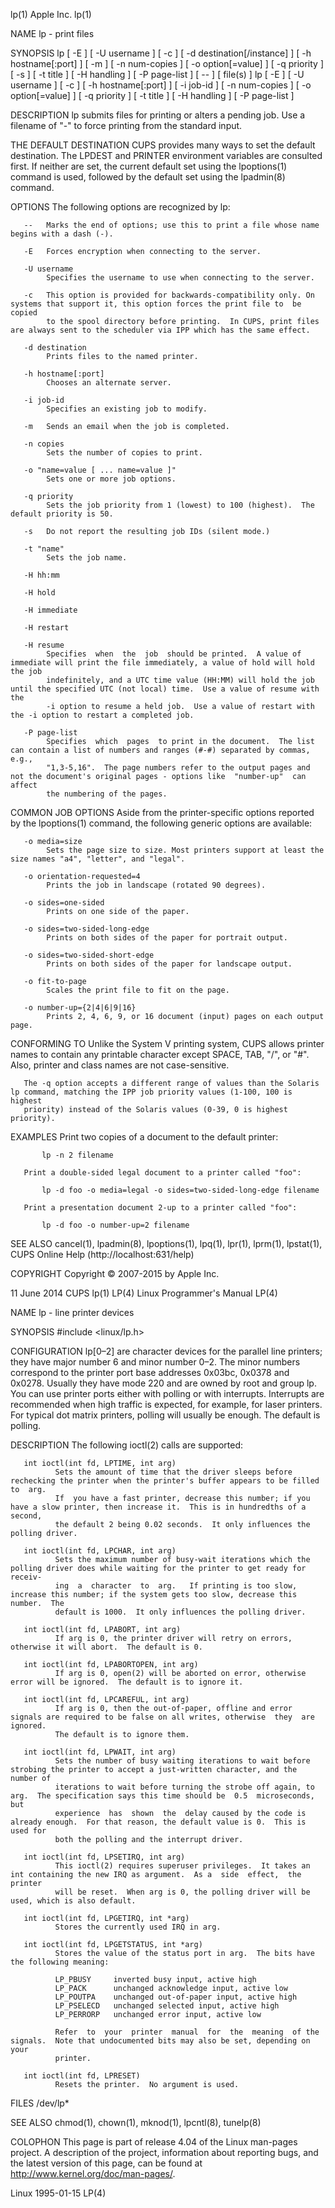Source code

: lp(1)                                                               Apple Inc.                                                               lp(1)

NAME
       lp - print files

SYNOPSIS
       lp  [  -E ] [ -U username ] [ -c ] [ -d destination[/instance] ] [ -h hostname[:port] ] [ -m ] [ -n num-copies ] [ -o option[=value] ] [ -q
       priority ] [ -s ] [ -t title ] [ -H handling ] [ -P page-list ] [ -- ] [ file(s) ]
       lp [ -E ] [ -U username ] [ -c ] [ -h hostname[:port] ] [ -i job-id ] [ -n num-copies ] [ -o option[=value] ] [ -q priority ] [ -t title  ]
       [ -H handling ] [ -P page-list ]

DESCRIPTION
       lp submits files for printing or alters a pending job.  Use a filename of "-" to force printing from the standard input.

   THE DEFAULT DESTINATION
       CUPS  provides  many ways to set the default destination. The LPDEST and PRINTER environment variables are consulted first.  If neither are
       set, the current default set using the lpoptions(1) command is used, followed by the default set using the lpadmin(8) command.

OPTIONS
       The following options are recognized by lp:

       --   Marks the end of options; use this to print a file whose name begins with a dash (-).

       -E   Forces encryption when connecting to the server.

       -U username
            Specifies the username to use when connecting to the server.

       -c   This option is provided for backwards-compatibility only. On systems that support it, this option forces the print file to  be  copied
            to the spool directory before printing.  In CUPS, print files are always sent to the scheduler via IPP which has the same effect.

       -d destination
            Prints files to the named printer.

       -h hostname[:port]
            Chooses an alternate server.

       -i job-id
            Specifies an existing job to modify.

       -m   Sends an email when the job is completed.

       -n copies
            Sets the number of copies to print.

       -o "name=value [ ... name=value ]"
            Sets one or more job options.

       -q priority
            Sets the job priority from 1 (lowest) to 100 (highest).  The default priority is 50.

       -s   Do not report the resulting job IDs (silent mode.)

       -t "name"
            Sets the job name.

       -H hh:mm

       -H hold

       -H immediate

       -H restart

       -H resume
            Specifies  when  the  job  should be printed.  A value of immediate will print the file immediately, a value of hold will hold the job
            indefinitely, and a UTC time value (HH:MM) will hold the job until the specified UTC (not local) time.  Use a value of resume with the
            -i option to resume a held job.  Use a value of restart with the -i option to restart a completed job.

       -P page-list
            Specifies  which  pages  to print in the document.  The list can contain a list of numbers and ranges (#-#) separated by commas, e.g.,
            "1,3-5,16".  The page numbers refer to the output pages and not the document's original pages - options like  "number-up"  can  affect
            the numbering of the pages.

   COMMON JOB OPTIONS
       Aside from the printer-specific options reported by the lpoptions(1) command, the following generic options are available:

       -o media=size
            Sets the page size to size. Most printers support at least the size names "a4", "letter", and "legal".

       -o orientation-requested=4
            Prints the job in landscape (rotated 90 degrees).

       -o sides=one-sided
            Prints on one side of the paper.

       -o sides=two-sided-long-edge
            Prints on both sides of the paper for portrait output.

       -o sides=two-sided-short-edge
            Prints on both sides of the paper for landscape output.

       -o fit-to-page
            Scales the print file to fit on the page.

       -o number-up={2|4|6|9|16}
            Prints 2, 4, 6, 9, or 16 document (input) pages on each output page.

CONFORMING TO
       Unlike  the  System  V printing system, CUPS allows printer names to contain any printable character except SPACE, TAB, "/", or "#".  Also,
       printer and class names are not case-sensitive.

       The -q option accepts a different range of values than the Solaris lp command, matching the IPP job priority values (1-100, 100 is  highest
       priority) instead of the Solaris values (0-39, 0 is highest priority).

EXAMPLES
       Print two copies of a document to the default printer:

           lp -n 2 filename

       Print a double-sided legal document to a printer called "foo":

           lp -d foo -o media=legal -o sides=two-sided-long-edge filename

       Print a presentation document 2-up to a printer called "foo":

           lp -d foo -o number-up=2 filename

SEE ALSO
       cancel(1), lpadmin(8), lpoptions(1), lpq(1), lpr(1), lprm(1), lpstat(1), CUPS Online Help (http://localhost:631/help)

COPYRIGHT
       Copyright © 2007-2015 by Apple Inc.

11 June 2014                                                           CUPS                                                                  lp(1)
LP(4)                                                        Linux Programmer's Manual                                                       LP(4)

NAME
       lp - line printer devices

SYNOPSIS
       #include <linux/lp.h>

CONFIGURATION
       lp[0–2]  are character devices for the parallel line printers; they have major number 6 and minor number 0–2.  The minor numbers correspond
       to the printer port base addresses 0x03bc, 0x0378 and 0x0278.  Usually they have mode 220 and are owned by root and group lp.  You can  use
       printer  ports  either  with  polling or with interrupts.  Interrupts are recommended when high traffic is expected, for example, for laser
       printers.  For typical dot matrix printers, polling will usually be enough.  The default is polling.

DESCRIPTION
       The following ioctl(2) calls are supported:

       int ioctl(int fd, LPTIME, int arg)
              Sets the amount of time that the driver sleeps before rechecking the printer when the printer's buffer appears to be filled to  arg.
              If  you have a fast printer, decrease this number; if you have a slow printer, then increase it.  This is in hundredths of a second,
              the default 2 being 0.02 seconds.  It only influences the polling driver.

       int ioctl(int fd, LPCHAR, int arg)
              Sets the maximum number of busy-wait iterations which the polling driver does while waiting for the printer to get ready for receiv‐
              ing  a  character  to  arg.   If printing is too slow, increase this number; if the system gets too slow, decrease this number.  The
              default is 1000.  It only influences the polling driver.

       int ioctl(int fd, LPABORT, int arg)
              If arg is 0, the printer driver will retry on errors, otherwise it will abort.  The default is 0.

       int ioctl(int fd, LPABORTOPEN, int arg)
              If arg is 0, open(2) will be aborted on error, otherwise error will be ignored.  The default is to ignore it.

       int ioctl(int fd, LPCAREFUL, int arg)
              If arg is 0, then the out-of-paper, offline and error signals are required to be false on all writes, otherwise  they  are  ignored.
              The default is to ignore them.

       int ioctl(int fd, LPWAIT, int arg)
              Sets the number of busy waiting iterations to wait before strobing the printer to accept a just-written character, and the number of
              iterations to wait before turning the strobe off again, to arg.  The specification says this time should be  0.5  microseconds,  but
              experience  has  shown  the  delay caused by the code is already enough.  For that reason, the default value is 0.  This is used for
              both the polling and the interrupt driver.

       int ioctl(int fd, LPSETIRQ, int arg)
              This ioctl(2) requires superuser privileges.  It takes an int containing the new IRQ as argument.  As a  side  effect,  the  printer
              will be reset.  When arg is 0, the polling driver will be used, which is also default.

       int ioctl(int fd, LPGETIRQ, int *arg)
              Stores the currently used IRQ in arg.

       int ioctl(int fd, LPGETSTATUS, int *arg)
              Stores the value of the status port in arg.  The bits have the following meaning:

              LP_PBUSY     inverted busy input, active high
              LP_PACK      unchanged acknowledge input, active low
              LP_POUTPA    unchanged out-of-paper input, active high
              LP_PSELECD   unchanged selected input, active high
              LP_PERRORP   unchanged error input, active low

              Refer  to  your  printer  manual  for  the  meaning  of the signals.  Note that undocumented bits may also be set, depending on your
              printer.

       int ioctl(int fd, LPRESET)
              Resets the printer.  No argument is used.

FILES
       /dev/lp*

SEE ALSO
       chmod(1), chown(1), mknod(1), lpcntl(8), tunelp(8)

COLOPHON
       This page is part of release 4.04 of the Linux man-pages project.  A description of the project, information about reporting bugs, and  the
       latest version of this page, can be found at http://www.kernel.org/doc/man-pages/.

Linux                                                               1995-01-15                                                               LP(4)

--------------------------------

EXERCISE DESCRIPTION – Except for the pictures, write the data out exactly.

ANSWER AREA –
Source code

: lp(1)                                                               Apple Inc.                                                               lp(1)

NAME
       lp - print files

SYNOPSIS
       lp  [  -E ] [ -U username ] [ -c ] [ -d destination[/instance] ] [ -h hostname[:port] ] [ -m ] [ -n num-copies ] [ -o option[=value] ] [ -q
       priority ] [ -s ] [ -t title ] [ -H handling ] [ -P page-list ] [ -- ] [ file(s) ]
       lp [ -E ] [ -U username ] [ -c ] [ -h hostname[:port] ] [ -i job-id ] [ -n num-copies ] [ -o option[=value] ] [ -q priority ] [ -t title  ]
       [ -H handling ] [ -P page-list ]

DESCRIPTION
       lp submits files for printing or alters a pending job.  Use a filename of "-" to force printing from the standard input.

   THE DEFAULT DESTINATION
       CUPS  provides  many ways to set the default destination. The LPDEST and PRINTER environment variables are consulted first.  If neither are
       set, the current default set using the lpoptions(1) command is used, followed by the default set using the lpadmin(8) command.

OPTIONS
       The following options are recognized by lp:

       --   Marks the end of options; use this to print a file whose name begins with a dash (-).

       -E   Forces encryption when connecting to the server.

       -U username
            Specifies the username to use when connecting to the server.

       -c   This option is provided for backwards-compatibility only. On systems that support it, this option forces the print file to  be  copied
            to the spool directory before printing.  In CUPS, print files are always sent to the scheduler via IPP which has the same effect.

       -d destination
            Prints files to the named printer.

       -h hostname[:port]
            Chooses an alternate server.

       -i job-id
            Specifies an existing job to modify.

       -m   Sends an email when the job is completed.

       -n copies
            Sets the number of copies to print.

       -o "name=value [ ... name=value ]"
            Sets one or more job options.

       -q priority
            Sets the job priority from 1 (lowest) to 100 (highest).  The default priority is 50.

       -s   Do not report the resulting job IDs (silent mode.)

       -t "name"
            Sets the job name.

       -H hh:mm

       -H hold

       -H immediate

       -H restart

       -H resume
            Specifies  when  the  job  should be printed.  A value of immediate will print the file immediately, a value of hold will hold the job
            indefinitely, and a UTC time value (HH:MM) will hold the job until the specified UTC (not local) time.  Use a value of resume with the
            -i option to resume a held job.  Use a value of restart with the -i option to restart a completed job.

       -P page-list
            Specifies  which  pages  to print in the document.  The list can contain a list of numbers and ranges (#-#) separated by commas, e.g.,
            "1,3-5,16".  The page numbers refer to the output pages and not the document's original pages - options like  "number-up"  can  affect
            the numbering of the pages.

   COMMON JOB OPTIONS
       Aside from the printer-specific options reported by the lpoptions(1) command, the following generic options are available:

       -o media=size
            Sets the page size to size. Most printers support at least the size names "a4", "letter", and "legal".

       -o orientation-requested=4
            Prints the job in landscape (rotated 90 degrees).

       -o sides=one-sided
            Prints on one side of the paper.

       -o sides=two-sided-long-edge
            Prints on both sides of the paper for portrait output.

       -o sides=two-sided-short-edge
            Prints on both sides of the paper for landscape output.

       -o fit-to-page
            Scales the print file to fit on the page.

       -o number-up={2|4|6|9|16}
            Prints 2, 4, 6, 9, or 16 document (input) pages on each output page.

CONFORMING TO
       Unlike  the  System  V printing system, CUPS allows printer names to contain any printable character except SPACE, TAB, "/", or "#".  Also,
       printer and class names are not case-sensitive.

       The -q option accepts a different range of values than the Solaris lp command, matching the IPP job priority values (1-100, 100 is  highest
       priority) instead of the Solaris values (0-39, 0 is highest priority).

EXAMPLES
       Print two copies of a document to the default printer:

           lp -n 2 filename

       Print a double-sided legal document to a printer called "foo":

           lp -d foo -o media=legal -o sides=two-sided-long-edge filename

       Print a presentation document 2-up to a printer called "foo":

           lp -d foo -o number-up=2 filename

SEE ALSO
       cancel(1), lpadmin(8), lpoptions(1), lpq(1), lpr(1), lprm(1), lpstat(1), CUPS Online Help (http://localhost:631/help)

COPYRIGHT
       Copyright © 2007-2015 by Apple Inc.

11 June 2014                                                           CUPS                                                                  lp(1)
LP(4)                                                        Linux Programmer's Manual                                                       LP(4)

NAME
       lp - line printer devices

SYNOPSIS
       #include <linux/lp.h>

CONFIGURATION
       lp[0–2]  are character devices for the parallel line printers; they have major number 6 and minor number 0–2.  The minor numbers correspond
       to the printer port base addresses 0x03bc, 0x0378 and 0x0278.  Usually they have mode 220 and are owned by root and group lp.  You can  use
       printer  ports  either  with  polling or with interrupts.  Interrupts are recommended when high traffic is expected, for example, for laser
       printers.  For typical dot matrix printers, polling will usually be enough.  The default is polling.

DESCRIPTION
       The following ioctl(2) calls are supported:

       int ioctl(int fd, LPTIME, int arg)
              Sets the amount of time that the driver sleeps before rechecking the printer when the printer's buffer appears to be filled to  arg.
              If  you have a fast printer, decrease this number; if you have a slow printer, then increase it.  This is in hundredths of a second,
              the default 2 being 0.02 seconds.  It only influences the polling driver.

       int ioctl(int fd, LPCHAR, int arg)
              Sets the maximum number of busy-wait iterations which the polling driver does while waiting for the printer to get ready for receiv‐
              ing  a  character  to  arg.   If printing is too slow, increase this number; if the system gets too slow, decrease this number.  The
              default is 1000.  It only influences the polling driver.

       int ioctl(int fd, LPABORT, int arg)
              If arg is 0, the printer driver will retry on errors, otherwise it will abort.  The default is 0.

       int ioctl(int fd, LPABORTOPEN, int arg)
              If arg is 0, open(2) will be aborted on error, otherwise error will be ignored.  The default is to ignore it.

       int ioctl(int fd, LPCAREFUL, int arg)
              If arg is 0, then the out-of-paper, offline and error signals are required to be false on all writes, otherwise  they  are  ignored.
              The default is to ignore them.

       int ioctl(int fd, LPWAIT, int arg)
              Sets the number of busy waiting iterations to wait before strobing the printer to accept a just-written character, and the number of
              iterations to wait before turning the strobe off again, to arg.  The specification says this time should be  0.5  microseconds,  but
              experience  has  shown  the  delay caused by the code is already enough.  For that reason, the default value is 0.  This is used for
              both the polling and the interrupt driver.

       int ioctl(int fd, LPSETIRQ, int arg)
              This ioctl(2) requires superuser privileges.  It takes an int containing the new IRQ as argument.  As a  side  effect,  the  printer
              will be reset.  When arg is 0, the polling driver will be used, which is also default.

       int ioctl(int fd, LPGETIRQ, int *arg)
              Stores the currently used IRQ in arg.

       int ioctl(int fd, LPGETSTATUS, int *arg)
              Stores the value of the status port in arg.  The bits have the following meaning:

              LP_PBUSY     inverted busy input, active high
              LP_PACK      unchanged acknowledge input, active low
              LP_POUTPA    unchanged out-of-paper input, active high
              LP_PSELECD   unchanged selected input, active high
              LP_PERRORP   unchanged error input, active low

              Refer  to  your  printer  manual  for  the  meaning  of the signals.  Note that undocumented bits may also be set, depending on your
              printer.

       int ioctl(int fd, LPRESET)
              Resets the printer.  No argument is used.

FILES
       /dev/lp*

SEE ALSO
       chmod(1), chown(1), mknod(1), lpcntl(8), tunelp(8)

COLOPHON
       This page is part of release 4.04 of the Linux man-pages project.  A description of the project, information about reporting bugs, and  the
       latest version of this page, can be found at http://www.kernel.org/doc/man-pages/.

Linux                                                               1995-01-15                                                               LP(4)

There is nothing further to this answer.